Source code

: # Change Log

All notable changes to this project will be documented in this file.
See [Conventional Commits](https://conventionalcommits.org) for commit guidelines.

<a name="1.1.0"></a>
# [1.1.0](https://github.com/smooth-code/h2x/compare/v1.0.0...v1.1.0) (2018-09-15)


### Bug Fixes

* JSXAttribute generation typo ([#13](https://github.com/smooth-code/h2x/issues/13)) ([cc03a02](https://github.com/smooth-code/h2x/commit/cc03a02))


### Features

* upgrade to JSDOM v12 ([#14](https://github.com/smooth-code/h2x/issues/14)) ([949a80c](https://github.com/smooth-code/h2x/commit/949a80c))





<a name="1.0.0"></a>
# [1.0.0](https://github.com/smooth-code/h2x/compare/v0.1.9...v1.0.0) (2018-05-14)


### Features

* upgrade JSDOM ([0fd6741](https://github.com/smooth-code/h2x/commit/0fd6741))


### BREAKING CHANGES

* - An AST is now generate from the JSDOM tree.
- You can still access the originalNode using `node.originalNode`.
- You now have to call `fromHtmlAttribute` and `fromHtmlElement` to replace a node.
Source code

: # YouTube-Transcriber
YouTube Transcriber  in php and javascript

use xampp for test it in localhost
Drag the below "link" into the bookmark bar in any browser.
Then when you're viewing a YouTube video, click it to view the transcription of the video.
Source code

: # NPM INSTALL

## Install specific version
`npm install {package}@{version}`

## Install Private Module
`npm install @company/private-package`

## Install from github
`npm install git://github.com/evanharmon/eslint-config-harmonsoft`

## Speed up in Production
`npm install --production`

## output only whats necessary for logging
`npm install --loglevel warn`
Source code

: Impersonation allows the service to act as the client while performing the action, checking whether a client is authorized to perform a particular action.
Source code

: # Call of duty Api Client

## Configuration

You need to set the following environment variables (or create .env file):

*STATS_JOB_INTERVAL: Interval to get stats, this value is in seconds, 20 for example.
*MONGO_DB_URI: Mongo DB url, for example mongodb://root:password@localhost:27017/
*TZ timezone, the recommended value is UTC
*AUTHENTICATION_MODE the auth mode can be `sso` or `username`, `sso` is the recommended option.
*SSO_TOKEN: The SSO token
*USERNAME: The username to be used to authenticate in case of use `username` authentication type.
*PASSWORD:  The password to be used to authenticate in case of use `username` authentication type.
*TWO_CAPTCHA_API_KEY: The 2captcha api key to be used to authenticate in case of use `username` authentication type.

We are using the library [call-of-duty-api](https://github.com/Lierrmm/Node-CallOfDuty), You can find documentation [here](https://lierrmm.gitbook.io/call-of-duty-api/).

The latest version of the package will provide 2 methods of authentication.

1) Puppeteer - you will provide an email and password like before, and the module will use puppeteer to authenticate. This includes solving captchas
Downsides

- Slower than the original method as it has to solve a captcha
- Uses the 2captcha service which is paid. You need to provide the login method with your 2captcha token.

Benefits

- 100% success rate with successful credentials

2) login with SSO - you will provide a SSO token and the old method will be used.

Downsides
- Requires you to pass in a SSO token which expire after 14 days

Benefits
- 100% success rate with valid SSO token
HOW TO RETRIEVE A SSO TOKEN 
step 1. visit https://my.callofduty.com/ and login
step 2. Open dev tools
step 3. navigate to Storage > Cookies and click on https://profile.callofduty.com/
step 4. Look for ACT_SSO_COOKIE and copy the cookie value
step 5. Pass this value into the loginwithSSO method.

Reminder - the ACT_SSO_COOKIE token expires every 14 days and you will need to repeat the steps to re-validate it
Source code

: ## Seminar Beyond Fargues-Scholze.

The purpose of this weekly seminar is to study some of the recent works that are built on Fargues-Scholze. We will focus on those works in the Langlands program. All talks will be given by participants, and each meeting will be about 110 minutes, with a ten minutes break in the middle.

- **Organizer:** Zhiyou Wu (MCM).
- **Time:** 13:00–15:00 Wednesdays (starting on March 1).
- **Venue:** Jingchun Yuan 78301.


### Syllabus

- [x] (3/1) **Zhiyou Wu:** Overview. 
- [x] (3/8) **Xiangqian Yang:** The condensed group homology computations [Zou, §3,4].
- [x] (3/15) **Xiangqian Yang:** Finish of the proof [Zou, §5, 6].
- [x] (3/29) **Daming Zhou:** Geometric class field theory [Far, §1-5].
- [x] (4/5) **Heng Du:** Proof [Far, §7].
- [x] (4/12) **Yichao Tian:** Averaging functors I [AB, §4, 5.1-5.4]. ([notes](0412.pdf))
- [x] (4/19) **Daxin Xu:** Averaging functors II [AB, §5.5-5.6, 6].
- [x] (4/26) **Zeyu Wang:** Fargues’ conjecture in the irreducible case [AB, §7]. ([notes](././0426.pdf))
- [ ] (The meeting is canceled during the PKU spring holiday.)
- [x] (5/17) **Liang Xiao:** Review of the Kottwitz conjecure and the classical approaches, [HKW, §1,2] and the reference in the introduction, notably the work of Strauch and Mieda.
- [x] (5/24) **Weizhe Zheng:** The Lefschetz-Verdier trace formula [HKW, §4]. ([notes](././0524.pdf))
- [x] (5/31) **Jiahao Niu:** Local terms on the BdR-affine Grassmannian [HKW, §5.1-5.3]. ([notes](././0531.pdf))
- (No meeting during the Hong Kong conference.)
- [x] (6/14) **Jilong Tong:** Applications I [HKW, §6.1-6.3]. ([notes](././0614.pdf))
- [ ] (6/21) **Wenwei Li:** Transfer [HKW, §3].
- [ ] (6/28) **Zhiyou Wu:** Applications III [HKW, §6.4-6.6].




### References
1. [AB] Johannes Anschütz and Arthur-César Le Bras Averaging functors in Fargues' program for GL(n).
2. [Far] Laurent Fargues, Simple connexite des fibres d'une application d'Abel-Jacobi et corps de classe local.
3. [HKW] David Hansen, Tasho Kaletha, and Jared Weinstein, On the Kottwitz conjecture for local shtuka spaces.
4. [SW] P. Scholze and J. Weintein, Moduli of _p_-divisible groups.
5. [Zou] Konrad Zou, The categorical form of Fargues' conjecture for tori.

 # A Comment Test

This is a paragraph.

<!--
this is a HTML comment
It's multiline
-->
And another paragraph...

====

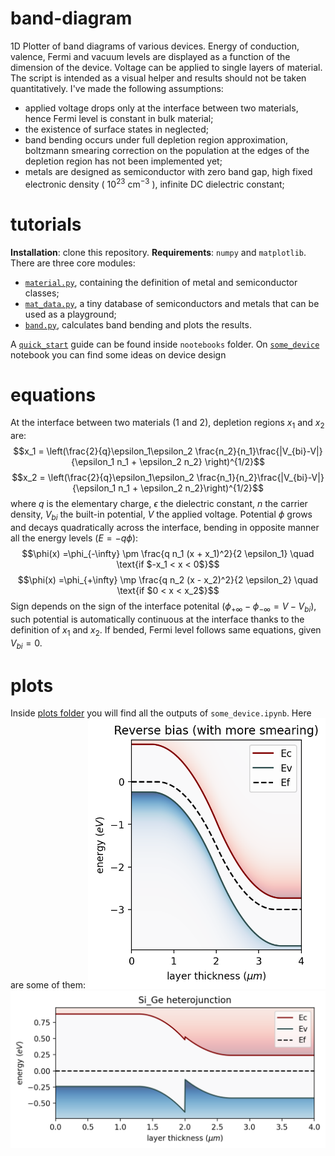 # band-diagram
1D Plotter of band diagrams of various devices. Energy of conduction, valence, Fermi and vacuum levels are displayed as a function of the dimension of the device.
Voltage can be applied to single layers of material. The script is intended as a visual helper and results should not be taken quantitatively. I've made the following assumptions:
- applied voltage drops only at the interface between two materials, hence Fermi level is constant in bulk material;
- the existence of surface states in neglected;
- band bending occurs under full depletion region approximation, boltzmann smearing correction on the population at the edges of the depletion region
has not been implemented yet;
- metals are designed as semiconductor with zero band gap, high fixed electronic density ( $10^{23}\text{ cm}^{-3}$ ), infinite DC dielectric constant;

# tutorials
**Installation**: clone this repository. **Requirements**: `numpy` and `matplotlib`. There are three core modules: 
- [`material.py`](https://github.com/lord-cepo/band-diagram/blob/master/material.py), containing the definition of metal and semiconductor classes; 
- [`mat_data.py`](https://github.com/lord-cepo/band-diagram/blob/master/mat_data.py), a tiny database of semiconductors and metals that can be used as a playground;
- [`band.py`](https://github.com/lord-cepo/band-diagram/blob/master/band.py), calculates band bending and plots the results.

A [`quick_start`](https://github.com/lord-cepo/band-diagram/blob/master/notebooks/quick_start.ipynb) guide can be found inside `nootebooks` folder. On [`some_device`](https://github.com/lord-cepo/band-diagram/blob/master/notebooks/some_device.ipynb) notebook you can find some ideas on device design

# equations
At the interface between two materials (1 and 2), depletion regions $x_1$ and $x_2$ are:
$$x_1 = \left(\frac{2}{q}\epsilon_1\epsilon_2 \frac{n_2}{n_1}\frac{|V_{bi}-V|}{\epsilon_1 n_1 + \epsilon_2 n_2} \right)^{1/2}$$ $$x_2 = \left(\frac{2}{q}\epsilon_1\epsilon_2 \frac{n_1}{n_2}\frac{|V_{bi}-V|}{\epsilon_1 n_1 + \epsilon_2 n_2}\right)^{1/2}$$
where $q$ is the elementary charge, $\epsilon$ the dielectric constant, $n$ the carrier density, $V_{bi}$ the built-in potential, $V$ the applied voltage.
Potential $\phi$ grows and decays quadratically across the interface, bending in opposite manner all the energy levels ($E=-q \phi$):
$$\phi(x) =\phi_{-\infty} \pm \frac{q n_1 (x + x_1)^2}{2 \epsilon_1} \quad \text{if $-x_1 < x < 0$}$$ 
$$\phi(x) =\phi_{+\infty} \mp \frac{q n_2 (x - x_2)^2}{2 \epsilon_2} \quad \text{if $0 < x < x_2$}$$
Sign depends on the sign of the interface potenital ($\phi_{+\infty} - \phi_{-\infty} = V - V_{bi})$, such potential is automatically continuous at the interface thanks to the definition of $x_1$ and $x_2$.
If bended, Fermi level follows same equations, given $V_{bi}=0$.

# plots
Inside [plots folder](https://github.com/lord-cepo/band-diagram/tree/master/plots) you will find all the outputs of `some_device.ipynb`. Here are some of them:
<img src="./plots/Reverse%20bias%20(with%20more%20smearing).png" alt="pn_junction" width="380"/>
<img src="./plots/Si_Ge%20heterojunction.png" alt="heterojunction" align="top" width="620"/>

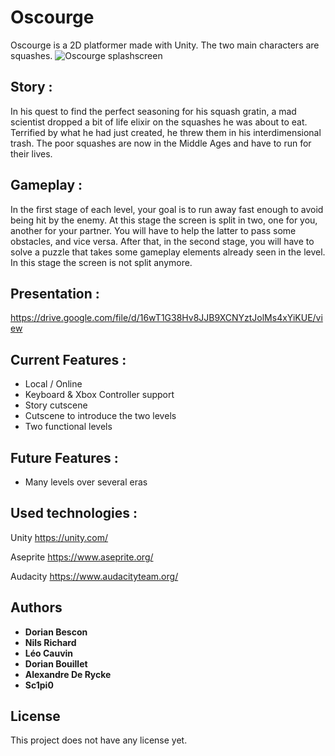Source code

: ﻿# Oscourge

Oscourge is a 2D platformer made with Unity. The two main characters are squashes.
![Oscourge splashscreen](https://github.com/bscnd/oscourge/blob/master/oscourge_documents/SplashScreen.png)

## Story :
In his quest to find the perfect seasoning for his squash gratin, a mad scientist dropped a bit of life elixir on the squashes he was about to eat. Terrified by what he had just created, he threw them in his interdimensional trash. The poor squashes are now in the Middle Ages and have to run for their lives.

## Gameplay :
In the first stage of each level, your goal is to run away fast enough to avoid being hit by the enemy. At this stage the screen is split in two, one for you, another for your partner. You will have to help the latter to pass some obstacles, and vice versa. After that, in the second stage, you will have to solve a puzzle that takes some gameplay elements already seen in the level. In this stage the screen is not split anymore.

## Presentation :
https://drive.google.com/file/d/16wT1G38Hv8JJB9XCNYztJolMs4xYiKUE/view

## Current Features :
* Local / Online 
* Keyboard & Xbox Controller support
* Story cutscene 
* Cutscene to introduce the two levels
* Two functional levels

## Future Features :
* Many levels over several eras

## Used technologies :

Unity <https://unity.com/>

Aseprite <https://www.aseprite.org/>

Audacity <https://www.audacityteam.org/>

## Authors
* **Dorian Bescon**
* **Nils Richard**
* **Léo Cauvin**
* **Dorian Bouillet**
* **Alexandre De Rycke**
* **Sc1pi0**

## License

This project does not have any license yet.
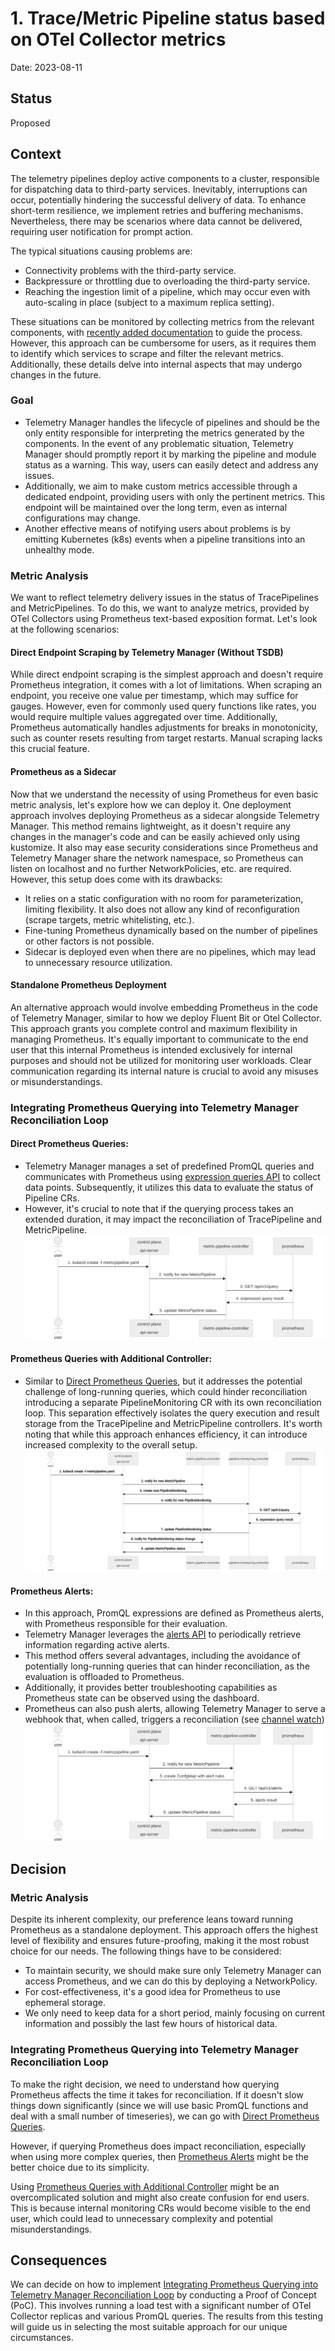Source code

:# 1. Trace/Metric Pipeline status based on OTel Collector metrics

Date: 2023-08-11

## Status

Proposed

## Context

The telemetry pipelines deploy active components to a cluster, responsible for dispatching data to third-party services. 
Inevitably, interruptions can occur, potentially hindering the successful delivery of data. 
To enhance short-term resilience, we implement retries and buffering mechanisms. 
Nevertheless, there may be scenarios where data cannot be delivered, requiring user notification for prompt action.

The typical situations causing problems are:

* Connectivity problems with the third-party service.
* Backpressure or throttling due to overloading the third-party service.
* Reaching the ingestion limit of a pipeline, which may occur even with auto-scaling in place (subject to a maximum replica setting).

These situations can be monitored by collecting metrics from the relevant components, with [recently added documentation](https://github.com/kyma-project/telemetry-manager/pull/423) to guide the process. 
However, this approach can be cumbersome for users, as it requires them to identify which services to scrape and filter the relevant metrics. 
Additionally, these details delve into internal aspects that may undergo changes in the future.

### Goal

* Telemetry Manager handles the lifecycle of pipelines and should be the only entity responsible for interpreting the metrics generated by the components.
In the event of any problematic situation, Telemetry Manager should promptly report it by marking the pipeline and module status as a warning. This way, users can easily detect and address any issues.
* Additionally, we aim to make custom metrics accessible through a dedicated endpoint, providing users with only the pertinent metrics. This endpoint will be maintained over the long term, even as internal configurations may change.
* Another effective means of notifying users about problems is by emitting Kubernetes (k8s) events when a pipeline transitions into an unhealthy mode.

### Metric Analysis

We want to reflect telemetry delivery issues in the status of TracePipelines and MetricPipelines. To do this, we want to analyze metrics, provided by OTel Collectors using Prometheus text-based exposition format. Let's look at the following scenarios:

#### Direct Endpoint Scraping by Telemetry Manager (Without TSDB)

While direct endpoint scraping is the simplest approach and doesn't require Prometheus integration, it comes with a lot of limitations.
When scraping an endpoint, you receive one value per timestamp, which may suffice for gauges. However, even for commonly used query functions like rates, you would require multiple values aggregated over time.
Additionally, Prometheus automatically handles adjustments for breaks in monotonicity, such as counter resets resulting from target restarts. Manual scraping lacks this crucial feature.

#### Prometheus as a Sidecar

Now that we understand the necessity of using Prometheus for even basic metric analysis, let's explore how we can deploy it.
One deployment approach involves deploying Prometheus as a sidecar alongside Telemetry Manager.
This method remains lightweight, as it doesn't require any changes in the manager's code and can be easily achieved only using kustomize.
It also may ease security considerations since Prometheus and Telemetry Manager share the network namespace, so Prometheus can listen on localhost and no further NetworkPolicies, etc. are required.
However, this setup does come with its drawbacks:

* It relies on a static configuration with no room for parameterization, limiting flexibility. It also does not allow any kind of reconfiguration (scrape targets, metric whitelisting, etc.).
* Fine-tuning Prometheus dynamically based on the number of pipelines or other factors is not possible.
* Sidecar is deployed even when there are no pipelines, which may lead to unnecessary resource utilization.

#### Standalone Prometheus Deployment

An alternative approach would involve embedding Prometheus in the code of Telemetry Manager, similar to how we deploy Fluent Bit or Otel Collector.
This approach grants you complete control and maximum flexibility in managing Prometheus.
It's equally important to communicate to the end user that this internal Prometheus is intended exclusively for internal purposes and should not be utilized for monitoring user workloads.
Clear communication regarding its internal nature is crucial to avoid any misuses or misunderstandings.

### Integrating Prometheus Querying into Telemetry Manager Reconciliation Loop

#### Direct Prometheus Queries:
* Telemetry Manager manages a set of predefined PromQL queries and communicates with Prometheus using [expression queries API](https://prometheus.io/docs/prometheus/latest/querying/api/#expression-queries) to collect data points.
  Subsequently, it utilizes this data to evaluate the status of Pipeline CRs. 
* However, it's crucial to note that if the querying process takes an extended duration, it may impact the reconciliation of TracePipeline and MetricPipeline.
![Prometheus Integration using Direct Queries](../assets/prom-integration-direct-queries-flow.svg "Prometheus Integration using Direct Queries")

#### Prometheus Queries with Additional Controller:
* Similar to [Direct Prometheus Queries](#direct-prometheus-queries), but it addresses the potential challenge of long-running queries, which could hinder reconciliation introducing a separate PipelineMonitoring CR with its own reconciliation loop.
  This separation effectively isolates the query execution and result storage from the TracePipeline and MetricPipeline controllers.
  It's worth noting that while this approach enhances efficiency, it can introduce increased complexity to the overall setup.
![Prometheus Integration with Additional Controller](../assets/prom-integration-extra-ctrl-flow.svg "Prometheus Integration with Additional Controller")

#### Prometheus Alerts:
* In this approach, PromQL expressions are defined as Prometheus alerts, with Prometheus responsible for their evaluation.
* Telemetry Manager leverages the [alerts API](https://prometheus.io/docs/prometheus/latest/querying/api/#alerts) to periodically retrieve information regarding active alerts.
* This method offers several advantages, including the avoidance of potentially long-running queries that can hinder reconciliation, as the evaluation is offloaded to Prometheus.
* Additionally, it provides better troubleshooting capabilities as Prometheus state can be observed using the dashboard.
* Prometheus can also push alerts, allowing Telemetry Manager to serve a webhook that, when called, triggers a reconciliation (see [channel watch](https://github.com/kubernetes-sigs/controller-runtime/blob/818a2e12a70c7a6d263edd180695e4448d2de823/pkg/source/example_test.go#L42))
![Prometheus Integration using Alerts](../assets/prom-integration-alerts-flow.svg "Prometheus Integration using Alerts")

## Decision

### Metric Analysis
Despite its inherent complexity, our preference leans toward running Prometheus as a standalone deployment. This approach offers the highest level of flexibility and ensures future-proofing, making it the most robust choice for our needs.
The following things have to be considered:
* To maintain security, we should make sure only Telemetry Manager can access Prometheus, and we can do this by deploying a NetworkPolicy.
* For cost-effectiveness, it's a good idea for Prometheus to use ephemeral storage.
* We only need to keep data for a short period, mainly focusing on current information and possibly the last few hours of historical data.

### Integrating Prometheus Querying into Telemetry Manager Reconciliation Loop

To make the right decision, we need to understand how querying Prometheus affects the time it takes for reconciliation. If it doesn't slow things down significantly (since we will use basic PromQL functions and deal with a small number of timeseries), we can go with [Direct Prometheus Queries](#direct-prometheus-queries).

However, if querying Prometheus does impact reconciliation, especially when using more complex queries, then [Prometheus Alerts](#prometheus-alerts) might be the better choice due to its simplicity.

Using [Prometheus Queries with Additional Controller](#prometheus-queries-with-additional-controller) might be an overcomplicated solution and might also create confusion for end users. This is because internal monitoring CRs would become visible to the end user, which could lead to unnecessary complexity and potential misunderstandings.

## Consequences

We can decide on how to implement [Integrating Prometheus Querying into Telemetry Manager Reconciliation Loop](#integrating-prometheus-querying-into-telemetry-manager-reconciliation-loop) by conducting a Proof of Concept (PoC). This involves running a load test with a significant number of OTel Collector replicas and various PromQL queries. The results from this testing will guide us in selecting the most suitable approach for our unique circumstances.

====

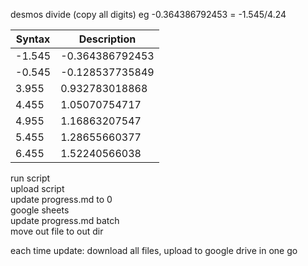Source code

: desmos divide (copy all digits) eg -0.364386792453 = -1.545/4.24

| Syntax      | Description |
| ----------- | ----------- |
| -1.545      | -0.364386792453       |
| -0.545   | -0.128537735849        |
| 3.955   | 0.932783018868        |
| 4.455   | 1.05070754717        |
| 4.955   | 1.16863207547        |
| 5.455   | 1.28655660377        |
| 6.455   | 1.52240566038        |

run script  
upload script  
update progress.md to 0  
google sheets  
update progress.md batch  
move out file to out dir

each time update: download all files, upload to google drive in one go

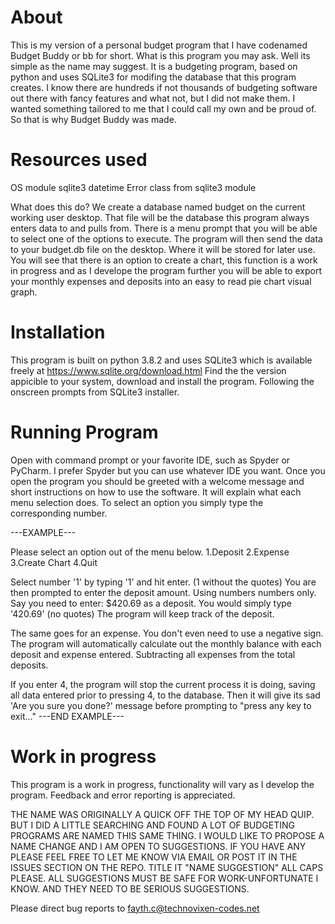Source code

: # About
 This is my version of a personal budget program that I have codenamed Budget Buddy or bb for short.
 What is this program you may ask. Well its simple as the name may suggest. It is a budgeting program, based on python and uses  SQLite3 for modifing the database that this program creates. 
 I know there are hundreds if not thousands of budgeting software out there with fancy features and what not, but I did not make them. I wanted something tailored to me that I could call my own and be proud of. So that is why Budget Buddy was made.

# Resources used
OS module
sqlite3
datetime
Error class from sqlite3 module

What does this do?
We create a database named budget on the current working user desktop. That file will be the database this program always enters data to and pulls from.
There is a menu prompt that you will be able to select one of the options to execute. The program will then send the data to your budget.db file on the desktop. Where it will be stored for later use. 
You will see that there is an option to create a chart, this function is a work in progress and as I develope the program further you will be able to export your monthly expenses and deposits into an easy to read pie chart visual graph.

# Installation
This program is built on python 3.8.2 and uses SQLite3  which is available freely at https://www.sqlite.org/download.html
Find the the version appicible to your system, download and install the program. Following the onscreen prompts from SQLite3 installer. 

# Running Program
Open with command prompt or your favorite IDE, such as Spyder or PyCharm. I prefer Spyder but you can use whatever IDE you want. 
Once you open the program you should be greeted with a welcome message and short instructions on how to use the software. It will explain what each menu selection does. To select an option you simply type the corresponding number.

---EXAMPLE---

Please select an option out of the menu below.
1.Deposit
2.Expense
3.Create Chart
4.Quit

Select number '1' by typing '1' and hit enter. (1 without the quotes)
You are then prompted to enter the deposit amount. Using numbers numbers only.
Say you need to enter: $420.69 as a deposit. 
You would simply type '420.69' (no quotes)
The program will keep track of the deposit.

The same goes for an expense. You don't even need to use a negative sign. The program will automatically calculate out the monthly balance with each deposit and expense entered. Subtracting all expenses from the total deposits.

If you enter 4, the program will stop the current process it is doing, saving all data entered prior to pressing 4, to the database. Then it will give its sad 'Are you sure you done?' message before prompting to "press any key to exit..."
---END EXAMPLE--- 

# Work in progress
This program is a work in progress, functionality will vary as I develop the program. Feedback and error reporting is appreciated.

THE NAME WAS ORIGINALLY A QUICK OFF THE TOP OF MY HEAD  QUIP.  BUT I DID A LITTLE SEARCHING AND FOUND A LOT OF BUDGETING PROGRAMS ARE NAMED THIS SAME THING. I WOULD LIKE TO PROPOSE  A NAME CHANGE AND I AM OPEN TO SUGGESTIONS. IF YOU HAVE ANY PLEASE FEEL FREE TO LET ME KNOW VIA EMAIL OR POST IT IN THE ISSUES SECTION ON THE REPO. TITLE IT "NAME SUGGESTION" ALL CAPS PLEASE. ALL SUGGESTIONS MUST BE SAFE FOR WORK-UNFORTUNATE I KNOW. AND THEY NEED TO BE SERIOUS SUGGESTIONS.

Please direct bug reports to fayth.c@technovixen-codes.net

====

> [Instructions for the task] Given the data above, transcribe exactly the lines from the one containing "- Requires you" down to the one containing "step 3. navigate", and no others.

> [Task answer]
- Requires you to pass in a SSO token which expire after 14 days

Benefits
- 100% success rate with valid SSO token
HOW TO RETRIEVE A SSO TOKEN 
step 1. visit https://my.callofduty.com/ and login
step 2. Open dev tools
step 3. navigate to Storage > Cookies and click on https://profile.callofduty.com/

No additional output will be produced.